• [WHAT YOU SHOULD DO]:
Return exactly the lines that run from the one with "de ese modo" to the last line of the entries below, both included, and nothing else.
###
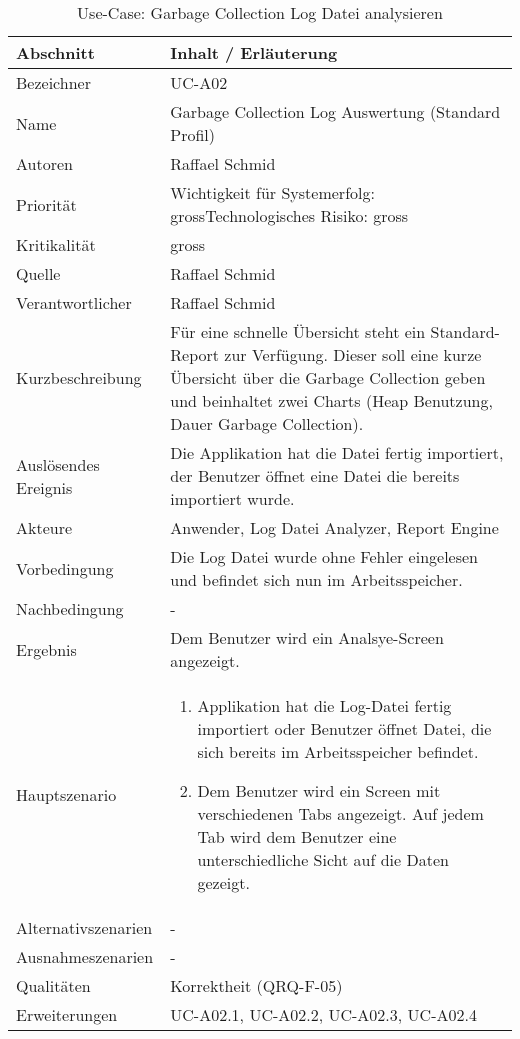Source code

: \begin{longtable}{|p{4cm}|p{10.5cm}|}
\caption{Use-Case: Garbage Collection Log Datei analysieren}\\\hline
   \textbf{Abschnitt} & \textbf{Inhalt / Erläuterung} \\\hline
   Bezeichner & UC-A02\\\hline
   Name & Garbage Collection Log Auswertung (Standard Profil)\\\hline
   Autoren & Raffael Schmid\\\hline
   Priorität & Wichtigkeit für Systemerfolg: gross\newline Technologisches Risiko: gross\\\hline
   Kritikalität & gross\\\hline
   Quelle & Raffael Schmid\\\hline
   Verantwortlicher & Raffael Schmid\\\hline
   Kurzbeschreibung & Für eine schnelle Übersicht steht ein Standard-Report zur Verfügung. Dieser soll eine kurze Übersicht über die Garbage Collection geben und beinhaltet zwei Charts (Heap Benutzung, Dauer Garbage Collection). \\\hline
   Auslösendes Ereignis & Die Applikation hat die Datei fertig importiert, der Benutzer öffnet eine Datei die bereits importiert wurde.\\\hline
   Akteure & Anwender, Log Datei Analyzer, Report Engine\\\hline
   Vorbedingung & Die Log Datei wurde ohne Fehler eingelesen und befindet sich nun im Arbeitsspeicher.\\\hline
   Nachbedingung & -\\\hline
   Ergebnis & Dem Benutzer wird ein Analsye-Screen angezeigt.\\\hline
   Hauptszenario & 
	\begin{enumerate}
		\item Applikation hat die Log-Datei fertig importiert oder Benutzer öffnet Datei, die sich bereits im Arbeitsspeicher befindet.
		\item Dem Benutzer wird ein Screen mit verschiedenen Tabs angezeigt. Auf jedem Tab wird dem Benutzer eine unterschiedliche Sicht auf die Daten gezeigt.
	\end{enumerate}
	\\\hline
   Alternativszenarien & -\\\hline
   Ausnahmeszenarien & -\\\hline
   Qualitäten & Korrektheit (QRQ-F-05)\\\hline
   Erweiterungen & UC-A02.1, UC-A02.2, UC-A02.3, UC-A02.4 \\\hline
\end{longtable}


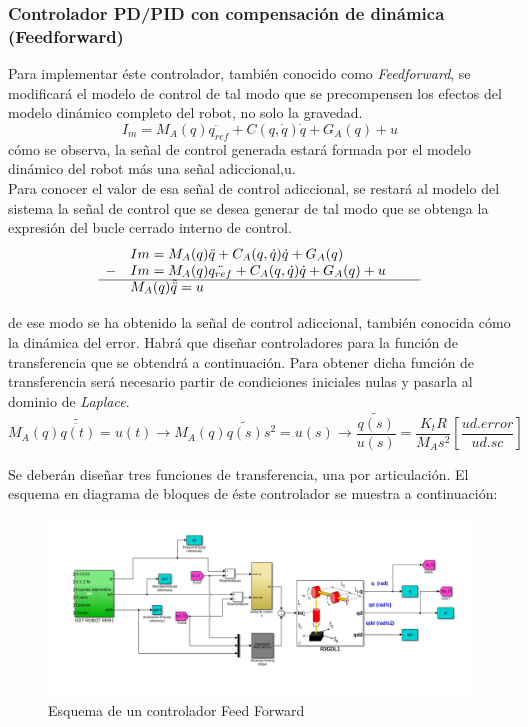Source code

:	\subsubsection{Controlador PD/PID con compensación de dinámica (Feedforward)}
	Para implementar éste controlador, también conocido como \textit{Feedforward}, se modificará el modelo de control de tal modo que se precompensen los efectos del modelo dinámico completo del robot, no solo la gravedad.
	\begin{equation}
		I_m= M_{A}(q)\ddot{q_{ref}} + C(q,\dot{q})\dot{q} + G_{A}(q) + u
	\end{equation}
cómo se observa, la señal de control generada estará formada por el modelo dinámico del robot más una señal adiccional,u.\\
Para conocer el valor de esa señal de control adiccional, se restará al modelo del sistema la señal de control que se desea generar de tal modo que se obtenga la expresión del bucle cerrado interno de control.
\begin{equation}
	\begin{array}{llll}
	  & Im=M_{A}(q)\ddot{q} + C_{A}(q,\dot{q})\dot{q} + G_{A}(q) \\
	- & Im=M_{A}(q)\ddot{q_{ref}} + C_{A}(q,\dot{q})\dot{q} + G_{A}(q) + u \\
	\cline{1-4}
	\vspace{0.2cm}
	  & M_{A}(q)\tilde{\ddot{q}} = u & &
	\end{array}
\end{equation}
de ese modo se ha obtenido la señal de control adiccional, también conocida cómo la dinámica del error. Habrá que diseñar controladores para la función de transferencia que se obtendrá a continuación. Para obtener dicha función de transferencia será necesario partir de condiciones iniciales nulas y pasarla al dominio de \textit{Laplace}.
\begin{equation}
	M_{A}(q)\tilde{\ddot{q(t)}} = u(t) \rightarrow M_{A}(q)\tilde{q(s)}s^{2} = u(s) \rightarrow \frac{\tilde{q(s)}}{u(s)}=\frac{K_{t}R}{M_{A}s^{2}}[\frac{ud.error}{ud.sc}]
\end{equation}

Se deberán diseñar tres funciones de transferencia, una por articulación. El esquema en diagrama de bloques de éste controlador se muestra a continuación:

\begin{figure}[h!]
	\centering
	\includegraphics[width=.8\textwidth]{montaje_feedforward}
	\caption{Esquema de un controlador Feed Forward}
\end{figure}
###
• [ANSWER AREA]:
de ese modo se ha obtenido la señal de control adiccional, también conocida cómo la dinámica del error. Habrá que diseñar controladores para la función de transferencia que se obtendrá a continuación. Para obtener dicha función de transferencia será necesario partir de condiciones iniciales nulas y pasarla al dominio de \textit{Laplace}.
\begin{equation}
	M_{A}(q)\tilde{\ddot{q(t)}} = u(t) \rightarrow M_{A}(q)\tilde{q(s)}s^{2} = u(s) \rightarrow \frac{\tilde{q(s)}}{u(s)}=\frac{K_{t}R}{M_{A}s^{2}}[\frac{ud.error}{ud.sc}]
\end{equation}

Se deberán diseñar tres funciones de transferencia, una por articulación. El esquema en diagrama de bloques de éste controlador se muestra a continuación:

\begin{figure}[h!]
	\centering
	\includegraphics[width=.8\textwidth]{montaje_feedforward}
	\caption{Esquema de un controlador Feed Forward}
\end{figure}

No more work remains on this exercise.